Interessante justamente agora, toda essa lembrança retornar com força total como se tivesse acontecido hoje! Trinta e quatro anos se passou desde aquela conversa difícil com meu velho. Muita água rolou por debaixo dessa ponte. Foram anos duros, sofri muito mas aprendi aquilo que meu pai chamava de “virar um homem de verdade”. Hoje sou só agradecimentos àquele que espremeu seu coração de pai mandando-me para longe com o intuito de me transformar numa pessoa responsável, honesta. Como ele sonhava, hoje tenho uma profissão que, mesmo ele jamais ter se expressado verbalmente, sei que fui motivo de orgulho nos anos que lhe restaram. Formei-me em Direito. Hoje sou um juiz muito respeitado por todos. O velho nunca se abriu porque não foi educado para ser mais espontâneo. Coitado! Imagino o quanto deve ter tido vontade de sorri para mim, me abraçar forte e dizer:

– Filho! Perdoa esse velho pai! Tudo o que fiz foi pensando no seu bem. Em seu futuro. Não me queira mal por tê-lo afastado do seio familiar. Eu e sua mãe sentimos demais sua ausência nesses anos todos mas valeu cada lágrima escondida que deixamos rolar. Hoje vemos o resultado de nosso sacrifício. Você e sua irmã são nossos maiores tesouros em vida!
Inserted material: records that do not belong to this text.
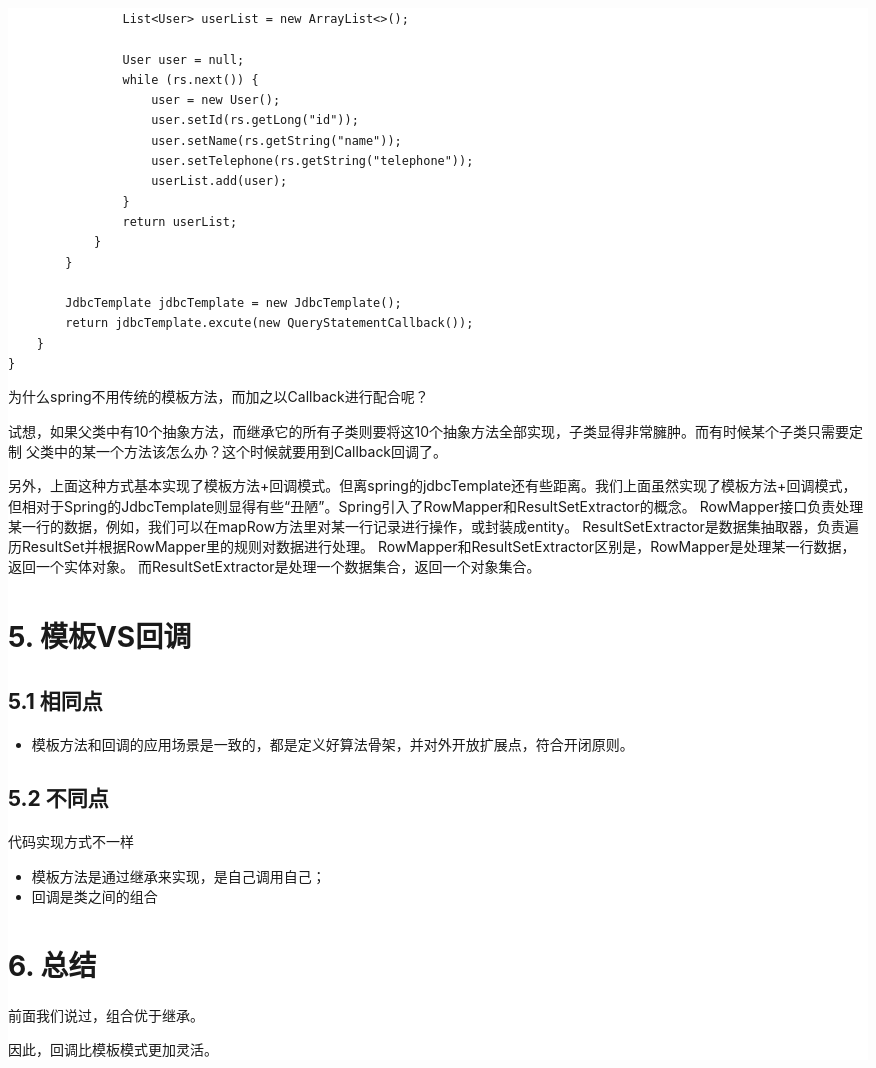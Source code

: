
```
                List<User> userList = new ArrayList<>();

                User user = null;
                while (rs.next()) {
                    user = new User();
                    user.setId(rs.getLong("id"));
                    user.setName(rs.getString("name"));
                    user.setTelephone(rs.getString("telephone"));
                    userList.add(user);
                }
                return userList;
            }
        }

        JdbcTemplate jdbcTemplate = new JdbcTemplate();
        return jdbcTemplate.excute(new QueryStatementCallback());
    }
}
```

为什么spring不用传统的模板方法，而加之以Callback进行配合呢？

试想，如果父类中有10个抽象方法，而继承它的所有子类则要将这10个抽象方法全部实现，子类显得非常臃肿。而有时候某个子类只需要定制
父类中的某一个方法该怎么办？这个时候就要用到Callback回调了。

另外，上面这种方式基本实现了模板方法+回调模式。但离spring的jdbcTemplate还有些距离。我们上面虽然实现了模板方法+回调模式，
但相对于Spring的JdbcTemplate则显得有些“丑陋”。Spring引入了RowMapper和ResultSetExtractor的概念。 
RowMapper接口负责处理某一行的数据，例如，我们可以在mapRow方法里对某一行记录进行操作，或封装成entity。 
ResultSetExtractor是数据集抽取器，负责遍历ResultSet并根据RowMapper里的规则对数据进行处理。 
RowMapper和ResultSetExtractor区别是，RowMapper是处理某一行数据，返回一个实体对象。
而ResultSetExtractor是处理一个数据集合，返回一个对象集合。

# 5. 模板VS回调
## 5.1 相同点
- 模板方法和回调的应用场景是一致的，都是定义好算法骨架，并对外开放扩展点，符合开闭原则。

## 5.2 不同点
代码实现方式不一样

- 模板方法是通过继承来实现，是自己调用自己；
- 回调是类之间的组合

# 6. 总结
前面我们说过，组合优于继承。

因此，回调比模板模式更加灵活。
Uma lágrima quente teima em rolar pelo meu rosto.

-E aí véio! Quer falar comigo? Pow! Fala logo que ainda vou sair com meus amigos! Ce tá chorando?

Em silêncio, limpo as lágrimas, levanto-me da poltrona, caminho pela biblioteca. Coço a cabeça, mexo em meu bigode. Olho para Lucas, meu filho e digo:

– Filho, esquece seus amigos por hoje porque a conversa será bem longa.